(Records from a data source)
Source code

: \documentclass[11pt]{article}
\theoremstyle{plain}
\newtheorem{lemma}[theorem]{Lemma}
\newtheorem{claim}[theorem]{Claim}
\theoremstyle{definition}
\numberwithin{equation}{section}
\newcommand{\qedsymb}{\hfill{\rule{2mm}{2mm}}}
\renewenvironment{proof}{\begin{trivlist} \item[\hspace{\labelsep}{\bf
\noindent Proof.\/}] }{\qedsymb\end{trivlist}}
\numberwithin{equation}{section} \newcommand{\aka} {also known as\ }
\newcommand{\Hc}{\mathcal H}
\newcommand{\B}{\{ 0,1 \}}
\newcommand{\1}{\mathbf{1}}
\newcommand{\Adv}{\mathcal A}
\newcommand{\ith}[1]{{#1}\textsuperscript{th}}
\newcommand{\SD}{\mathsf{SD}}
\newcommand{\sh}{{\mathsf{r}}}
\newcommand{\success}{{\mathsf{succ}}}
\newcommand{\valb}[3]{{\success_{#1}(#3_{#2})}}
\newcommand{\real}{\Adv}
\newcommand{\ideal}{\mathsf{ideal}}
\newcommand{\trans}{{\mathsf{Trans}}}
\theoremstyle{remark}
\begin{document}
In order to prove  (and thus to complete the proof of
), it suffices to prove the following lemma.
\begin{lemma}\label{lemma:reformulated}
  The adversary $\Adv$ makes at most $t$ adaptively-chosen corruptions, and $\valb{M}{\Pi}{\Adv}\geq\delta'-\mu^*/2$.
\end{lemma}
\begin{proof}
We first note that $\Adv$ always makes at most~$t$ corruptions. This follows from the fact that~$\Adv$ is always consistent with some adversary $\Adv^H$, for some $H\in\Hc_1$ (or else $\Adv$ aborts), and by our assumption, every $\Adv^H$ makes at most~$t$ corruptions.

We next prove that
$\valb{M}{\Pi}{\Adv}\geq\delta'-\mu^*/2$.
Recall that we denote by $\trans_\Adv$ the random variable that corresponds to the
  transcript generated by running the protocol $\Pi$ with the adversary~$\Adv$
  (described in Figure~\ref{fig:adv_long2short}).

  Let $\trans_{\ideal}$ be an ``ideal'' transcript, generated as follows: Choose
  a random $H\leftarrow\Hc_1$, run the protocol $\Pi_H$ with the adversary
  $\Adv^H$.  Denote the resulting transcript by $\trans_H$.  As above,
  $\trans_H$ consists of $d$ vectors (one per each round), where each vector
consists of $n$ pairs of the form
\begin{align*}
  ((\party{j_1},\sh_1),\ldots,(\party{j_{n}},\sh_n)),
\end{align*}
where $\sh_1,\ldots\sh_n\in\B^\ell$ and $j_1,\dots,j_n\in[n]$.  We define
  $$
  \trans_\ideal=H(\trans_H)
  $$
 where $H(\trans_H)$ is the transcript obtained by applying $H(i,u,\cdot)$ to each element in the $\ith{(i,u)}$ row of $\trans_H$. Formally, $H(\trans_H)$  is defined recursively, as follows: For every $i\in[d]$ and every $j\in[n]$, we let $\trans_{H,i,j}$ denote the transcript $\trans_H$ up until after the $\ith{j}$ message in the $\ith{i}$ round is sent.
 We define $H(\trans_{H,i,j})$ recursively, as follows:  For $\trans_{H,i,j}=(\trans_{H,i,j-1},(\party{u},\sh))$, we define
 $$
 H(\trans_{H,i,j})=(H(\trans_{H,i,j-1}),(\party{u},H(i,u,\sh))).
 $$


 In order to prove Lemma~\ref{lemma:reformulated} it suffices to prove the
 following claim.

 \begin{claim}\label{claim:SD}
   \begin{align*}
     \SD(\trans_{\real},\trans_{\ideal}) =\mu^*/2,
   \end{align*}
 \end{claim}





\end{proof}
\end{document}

Assignment: Write out the full set of records exactly as given.

Output of the exercise:
Source code

: \documentclass[11pt]{article}
\theoremstyle{plain}
\newtheorem{lemma}[theorem]{Lemma}
\newtheorem{claim}[theorem]{Claim}
\theoremstyle{definition}
\numberwithin{equation}{section}
\newcommand{\qedsymb}{\hfill{\rule{2mm}{2mm}}}
\renewenvironment{proof}{\begin{trivlist} \item[\hspace{\labelsep}{\bf
\noindent Proof.\/}] }{\qedsymb\end{trivlist}}
\numberwithin{equation}{section} \newcommand{\aka} {also known as\ }
\newcommand{\Hc}{\mathcal H}
\newcommand{\B}{\{ 0,1 \}}
\newcommand{\1}{\mathbf{1}}
\newcommand{\Adv}{\mathcal A}
\newcommand{\ith}[1]{{#1}\textsuperscript{th}}
\newcommand{\SD}{\mathsf{SD}}
\newcommand{\sh}{{\mathsf{r}}}
\newcommand{\success}{{\mathsf{succ}}}
\newcommand{\valb}[3]{{\success_{#1}(#3_{#2})}}
\newcommand{\real}{\Adv}
\newcommand{\ideal}{\mathsf{ideal}}
\newcommand{\trans}{{\mathsf{Trans}}}
\theoremstyle{remark}
\begin{document}
In order to prove  (and thus to complete the proof of
), it suffices to prove the following lemma.
\begin{lemma}\label{lemma:reformulated}
  The adversary $\Adv$ makes at most $t$ adaptively-chosen corruptions, and $\valb{M}{\Pi}{\Adv}\geq\delta'-\mu^*/2$.
\end{lemma}
\begin{proof}
We first note that $\Adv$ always makes at most~$t$ corruptions. This follows from the fact that~$\Adv$ is always consistent with some adversary $\Adv^H$, for some $H\in\Hc_1$ (or else $\Adv$ aborts), and by our assumption, every $\Adv^H$ makes at most~$t$ corruptions.

We next prove that
$\valb{M}{\Pi}{\Adv}\geq\delta'-\mu^*/2$.
Recall that we denote by $\trans_\Adv$ the random variable that corresponds to the
  transcript generated by running the protocol $\Pi$ with the adversary~$\Adv$
  (described in Figure~\ref{fig:adv_long2short}).

  Let $\trans_{\ideal}$ be an ``ideal'' transcript, generated as follows: Choose
  a random $H\leftarrow\Hc_1$, run the protocol $\Pi_H$ with the adversary
  $\Adv^H$.  Denote the resulting transcript by $\trans_H$.  As above,
  $\trans_H$ consists of $d$ vectors (one per each round), where each vector
consists of $n$ pairs of the form
\begin{align*}
  ((\party{j_1},\sh_1),\ldots,(\party{j_{n}},\sh_n)),
\end{align*}
where $\sh_1,\ldots\sh_n\in\B^\ell$ and $j_1,\dots,j_n\in[n]$.  We define
  $$
  \trans_\ideal=H(\trans_H)
  $$
 where $H(\trans_H)$ is the transcript obtained by applying $H(i,u,\cdot)$ to each element in the $\ith{(i,u)}$ row of $\trans_H$. Formally, $H(\trans_H)$  is defined recursively, as follows: For every $i\in[d]$ and every $j\in[n]$, we let $\trans_{H,i,j}$ denote the transcript $\trans_H$ up until after the $\ith{j}$ message in the $\ith{i}$ round is sent.
 We define $H(\trans_{H,i,j})$ recursively, as follows:  For $\trans_{H,i,j}=(\trans_{H,i,j-1},(\party{u},\sh))$, we define
 $$
 H(\trans_{H,i,j})=(H(\trans_{H,i,j-1}),(\party{u},H(i,u,\sh))).
 $$


 In order to prove Lemma~\ref{lemma:reformulated} it suffices to prove the
 following claim.

 \begin{claim}\label{claim:SD}
   \begin{align*}
     \SD(\trans_{\real},\trans_{\ideal}) =\mu^*/2,
   \end{align*}
 \end{claim}





\end{proof}
\end{document}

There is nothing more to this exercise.